According to Romney, the impeachment probe will be viewed as an "inflection point in American history," Breitbart reports.
"I don't look at myself as being a historical figure. I do think these are critical times. And I hope that what I'm doing will open the way for people to take a different path."Romney also suggested that Trump's character is linked to and influences his performance in office.
"Berating another person, or calling them names, or demeaning a class of people, not telling the truth — those are not private things," he said. "If during the campaign you pay a porn star $130,000, that now comes into the public domain."
Per The Inquisitr, Romney also revealed in the same Atlantic interview that he maintains a secret Twitter account, which Slate reporter Ashley Feinberg claims to have discovered. Feinberg claims that the account first followed Tagg, Romney's older child, back in 2011. In addition, Feinberg claims that Glen Johnson, an editor for Boston.com, was the second follow. Johnson previously followed Romney and was covering him back in 2011 when Romney was prepping his presidential campaign.Romney's comment on leadership character reflects those made in his interview with Axios, when the former Republican presidential candidate said he believes that "character" is important in our leaders, as is their ability to "do things that unify us."
Romney also spoke about Barack Obama's decision not to pursue military action against Syria following the use of chemical weapons by Bashar al-Assad's regime and its comparison to Trump's decision to pull U.S. troops from the northern part of the Western Asian country.
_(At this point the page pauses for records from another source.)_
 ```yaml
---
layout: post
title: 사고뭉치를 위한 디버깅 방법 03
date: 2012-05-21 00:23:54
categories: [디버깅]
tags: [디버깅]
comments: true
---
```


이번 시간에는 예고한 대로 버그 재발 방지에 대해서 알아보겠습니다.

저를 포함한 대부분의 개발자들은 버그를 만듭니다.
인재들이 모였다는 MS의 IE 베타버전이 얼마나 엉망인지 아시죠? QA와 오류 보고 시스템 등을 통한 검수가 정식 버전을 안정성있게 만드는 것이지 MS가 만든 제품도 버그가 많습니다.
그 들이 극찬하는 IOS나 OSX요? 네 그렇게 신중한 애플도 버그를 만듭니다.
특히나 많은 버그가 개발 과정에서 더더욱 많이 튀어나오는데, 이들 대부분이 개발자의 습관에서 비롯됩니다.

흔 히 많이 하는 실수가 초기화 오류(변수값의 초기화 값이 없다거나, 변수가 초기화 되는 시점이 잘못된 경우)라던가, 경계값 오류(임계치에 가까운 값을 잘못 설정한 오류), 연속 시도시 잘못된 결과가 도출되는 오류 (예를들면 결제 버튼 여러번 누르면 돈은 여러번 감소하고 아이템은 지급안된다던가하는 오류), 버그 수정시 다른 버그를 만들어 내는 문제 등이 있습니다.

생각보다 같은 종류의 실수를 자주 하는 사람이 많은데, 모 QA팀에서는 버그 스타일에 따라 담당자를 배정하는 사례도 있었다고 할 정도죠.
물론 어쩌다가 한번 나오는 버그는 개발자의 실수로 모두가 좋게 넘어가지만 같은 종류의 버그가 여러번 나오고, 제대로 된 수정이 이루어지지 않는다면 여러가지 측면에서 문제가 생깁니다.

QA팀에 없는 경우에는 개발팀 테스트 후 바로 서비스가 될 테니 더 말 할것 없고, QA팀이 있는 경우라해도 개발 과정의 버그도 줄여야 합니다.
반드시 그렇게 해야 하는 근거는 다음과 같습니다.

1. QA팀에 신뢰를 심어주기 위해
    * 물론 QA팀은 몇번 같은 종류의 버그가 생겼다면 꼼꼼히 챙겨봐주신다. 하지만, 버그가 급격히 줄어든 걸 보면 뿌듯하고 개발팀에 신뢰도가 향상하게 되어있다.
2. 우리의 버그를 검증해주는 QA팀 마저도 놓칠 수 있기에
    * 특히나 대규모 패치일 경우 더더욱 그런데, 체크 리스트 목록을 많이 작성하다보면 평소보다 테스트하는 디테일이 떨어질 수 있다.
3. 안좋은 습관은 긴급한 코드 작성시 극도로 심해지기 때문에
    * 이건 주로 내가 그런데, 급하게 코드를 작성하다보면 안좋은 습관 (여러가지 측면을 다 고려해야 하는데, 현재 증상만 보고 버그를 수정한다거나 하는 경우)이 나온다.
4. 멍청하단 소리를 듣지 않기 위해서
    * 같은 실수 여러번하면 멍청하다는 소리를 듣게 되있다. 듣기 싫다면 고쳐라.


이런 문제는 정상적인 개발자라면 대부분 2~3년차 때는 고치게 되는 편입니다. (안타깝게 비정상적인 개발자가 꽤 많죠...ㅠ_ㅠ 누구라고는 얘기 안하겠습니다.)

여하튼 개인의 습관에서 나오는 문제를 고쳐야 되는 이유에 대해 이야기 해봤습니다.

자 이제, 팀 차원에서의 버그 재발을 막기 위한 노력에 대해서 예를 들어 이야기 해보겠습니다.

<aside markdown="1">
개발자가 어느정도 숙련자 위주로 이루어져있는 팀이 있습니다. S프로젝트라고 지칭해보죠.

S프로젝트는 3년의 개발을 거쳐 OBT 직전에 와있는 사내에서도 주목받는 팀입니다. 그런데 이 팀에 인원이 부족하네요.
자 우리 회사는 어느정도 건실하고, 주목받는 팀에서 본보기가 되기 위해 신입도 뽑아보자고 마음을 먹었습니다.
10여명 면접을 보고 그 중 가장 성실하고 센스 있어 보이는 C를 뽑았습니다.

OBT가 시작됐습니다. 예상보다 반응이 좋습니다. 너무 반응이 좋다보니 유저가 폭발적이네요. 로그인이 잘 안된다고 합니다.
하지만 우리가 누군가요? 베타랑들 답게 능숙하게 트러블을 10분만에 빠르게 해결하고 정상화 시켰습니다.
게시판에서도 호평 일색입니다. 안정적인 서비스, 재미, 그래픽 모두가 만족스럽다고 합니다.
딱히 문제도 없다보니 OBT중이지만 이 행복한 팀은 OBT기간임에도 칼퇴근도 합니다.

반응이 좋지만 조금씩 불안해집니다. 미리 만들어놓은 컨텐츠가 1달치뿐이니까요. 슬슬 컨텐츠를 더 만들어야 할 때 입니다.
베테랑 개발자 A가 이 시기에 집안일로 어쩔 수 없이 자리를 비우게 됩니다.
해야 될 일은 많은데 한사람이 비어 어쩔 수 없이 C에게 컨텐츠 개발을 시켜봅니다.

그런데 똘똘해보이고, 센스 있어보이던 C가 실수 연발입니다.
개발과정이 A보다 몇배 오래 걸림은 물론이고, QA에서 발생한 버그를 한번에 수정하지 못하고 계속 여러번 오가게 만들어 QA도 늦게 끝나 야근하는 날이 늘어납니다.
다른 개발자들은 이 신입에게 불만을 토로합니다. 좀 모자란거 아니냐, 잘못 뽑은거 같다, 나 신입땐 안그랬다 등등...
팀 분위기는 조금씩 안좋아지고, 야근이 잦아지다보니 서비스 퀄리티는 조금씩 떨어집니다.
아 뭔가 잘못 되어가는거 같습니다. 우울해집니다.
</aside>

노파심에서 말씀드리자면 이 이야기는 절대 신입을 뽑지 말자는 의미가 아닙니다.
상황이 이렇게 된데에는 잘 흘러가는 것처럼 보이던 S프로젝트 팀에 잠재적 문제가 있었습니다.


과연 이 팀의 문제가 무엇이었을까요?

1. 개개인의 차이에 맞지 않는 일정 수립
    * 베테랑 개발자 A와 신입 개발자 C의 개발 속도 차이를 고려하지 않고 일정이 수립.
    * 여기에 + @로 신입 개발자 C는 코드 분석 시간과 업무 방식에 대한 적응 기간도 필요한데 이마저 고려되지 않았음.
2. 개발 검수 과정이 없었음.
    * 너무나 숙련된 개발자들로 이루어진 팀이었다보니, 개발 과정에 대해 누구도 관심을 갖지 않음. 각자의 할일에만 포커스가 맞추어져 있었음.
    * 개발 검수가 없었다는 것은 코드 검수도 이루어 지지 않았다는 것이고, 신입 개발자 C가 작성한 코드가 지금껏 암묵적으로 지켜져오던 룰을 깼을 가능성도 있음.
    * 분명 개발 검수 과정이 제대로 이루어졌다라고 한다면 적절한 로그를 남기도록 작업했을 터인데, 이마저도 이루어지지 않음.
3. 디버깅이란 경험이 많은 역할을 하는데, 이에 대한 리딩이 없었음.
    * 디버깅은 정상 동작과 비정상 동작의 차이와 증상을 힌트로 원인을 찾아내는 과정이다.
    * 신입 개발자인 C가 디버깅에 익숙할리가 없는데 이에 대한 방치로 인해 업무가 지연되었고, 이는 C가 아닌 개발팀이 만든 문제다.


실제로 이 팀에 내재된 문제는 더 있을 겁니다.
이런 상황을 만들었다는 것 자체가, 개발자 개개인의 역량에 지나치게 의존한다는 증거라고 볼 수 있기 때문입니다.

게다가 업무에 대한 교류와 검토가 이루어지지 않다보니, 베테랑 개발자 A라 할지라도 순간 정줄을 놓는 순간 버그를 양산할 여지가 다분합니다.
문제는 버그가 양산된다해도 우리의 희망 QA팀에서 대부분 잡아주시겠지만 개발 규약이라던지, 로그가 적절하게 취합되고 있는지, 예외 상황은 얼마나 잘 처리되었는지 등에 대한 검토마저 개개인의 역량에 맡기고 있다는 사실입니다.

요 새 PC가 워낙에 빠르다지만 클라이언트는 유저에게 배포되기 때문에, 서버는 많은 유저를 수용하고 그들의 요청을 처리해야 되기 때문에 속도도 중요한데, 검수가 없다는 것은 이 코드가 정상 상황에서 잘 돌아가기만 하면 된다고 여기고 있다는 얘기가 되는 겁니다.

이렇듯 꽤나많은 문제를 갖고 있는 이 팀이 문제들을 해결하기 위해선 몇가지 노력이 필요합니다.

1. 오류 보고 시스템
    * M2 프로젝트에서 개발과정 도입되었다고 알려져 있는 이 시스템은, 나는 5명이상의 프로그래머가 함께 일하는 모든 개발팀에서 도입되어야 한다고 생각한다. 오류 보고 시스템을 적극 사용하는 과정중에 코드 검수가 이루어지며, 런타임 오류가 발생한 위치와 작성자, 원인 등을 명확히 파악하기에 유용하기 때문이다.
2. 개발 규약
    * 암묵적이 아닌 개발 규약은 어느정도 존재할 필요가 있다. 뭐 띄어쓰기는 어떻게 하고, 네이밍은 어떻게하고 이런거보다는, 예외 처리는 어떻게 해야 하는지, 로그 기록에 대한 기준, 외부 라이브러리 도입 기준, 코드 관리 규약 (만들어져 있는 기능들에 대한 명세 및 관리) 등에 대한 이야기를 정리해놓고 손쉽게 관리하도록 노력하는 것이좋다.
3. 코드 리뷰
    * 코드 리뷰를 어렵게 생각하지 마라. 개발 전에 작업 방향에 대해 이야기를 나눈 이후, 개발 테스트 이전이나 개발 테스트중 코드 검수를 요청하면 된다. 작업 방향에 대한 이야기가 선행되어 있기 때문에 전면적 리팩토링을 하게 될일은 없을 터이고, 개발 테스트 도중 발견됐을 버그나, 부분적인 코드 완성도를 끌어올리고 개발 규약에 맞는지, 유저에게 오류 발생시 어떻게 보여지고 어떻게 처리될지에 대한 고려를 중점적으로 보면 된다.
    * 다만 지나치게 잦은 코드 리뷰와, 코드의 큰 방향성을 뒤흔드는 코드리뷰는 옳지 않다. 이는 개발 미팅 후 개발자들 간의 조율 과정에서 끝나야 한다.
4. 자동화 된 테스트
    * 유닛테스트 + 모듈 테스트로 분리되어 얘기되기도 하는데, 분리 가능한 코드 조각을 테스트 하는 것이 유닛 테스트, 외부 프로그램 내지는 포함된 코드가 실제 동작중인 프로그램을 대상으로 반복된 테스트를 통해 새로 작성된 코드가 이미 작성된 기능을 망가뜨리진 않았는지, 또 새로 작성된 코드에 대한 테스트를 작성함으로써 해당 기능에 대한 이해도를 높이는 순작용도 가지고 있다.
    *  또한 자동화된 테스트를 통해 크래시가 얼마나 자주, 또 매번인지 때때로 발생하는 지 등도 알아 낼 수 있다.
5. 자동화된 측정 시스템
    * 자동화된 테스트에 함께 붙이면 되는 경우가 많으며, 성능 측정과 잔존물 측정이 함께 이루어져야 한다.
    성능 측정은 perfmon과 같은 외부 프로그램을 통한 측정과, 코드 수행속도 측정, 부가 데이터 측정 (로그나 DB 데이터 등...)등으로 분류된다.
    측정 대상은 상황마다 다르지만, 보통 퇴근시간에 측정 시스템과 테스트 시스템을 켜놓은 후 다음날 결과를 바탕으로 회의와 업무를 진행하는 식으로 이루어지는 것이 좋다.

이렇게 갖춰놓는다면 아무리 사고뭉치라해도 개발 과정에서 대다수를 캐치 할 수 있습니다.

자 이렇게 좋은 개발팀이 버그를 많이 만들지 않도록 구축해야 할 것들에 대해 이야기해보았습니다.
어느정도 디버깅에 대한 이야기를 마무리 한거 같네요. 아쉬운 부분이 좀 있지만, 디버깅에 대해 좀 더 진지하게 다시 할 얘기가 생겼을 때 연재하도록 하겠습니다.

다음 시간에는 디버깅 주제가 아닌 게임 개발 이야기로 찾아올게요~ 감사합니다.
According to Romney, Trump's decision is "worse" than Obama's because it says that the United States "will walk away from his friends and from its allies," referring to the U.S.-backed Kurds in the region that were subsequently attacked by Turkey.
He claims that Trump's move is a "very dark spot in America's history," adding that the United States should never abandon its allies.
Although Trump previously suggested he's bringing U.S. troops home from Syria, Defense Secretary Mark Esper recently revealed that said troops are heading to Iraq to fight the Islamic State. In addition, Trump is reportedly moving other troops to Saudi Arabia, leading to some, such as independent Justin Amash, to criticize Trump, who he believes has no intention of bringing troops home from the Middle East.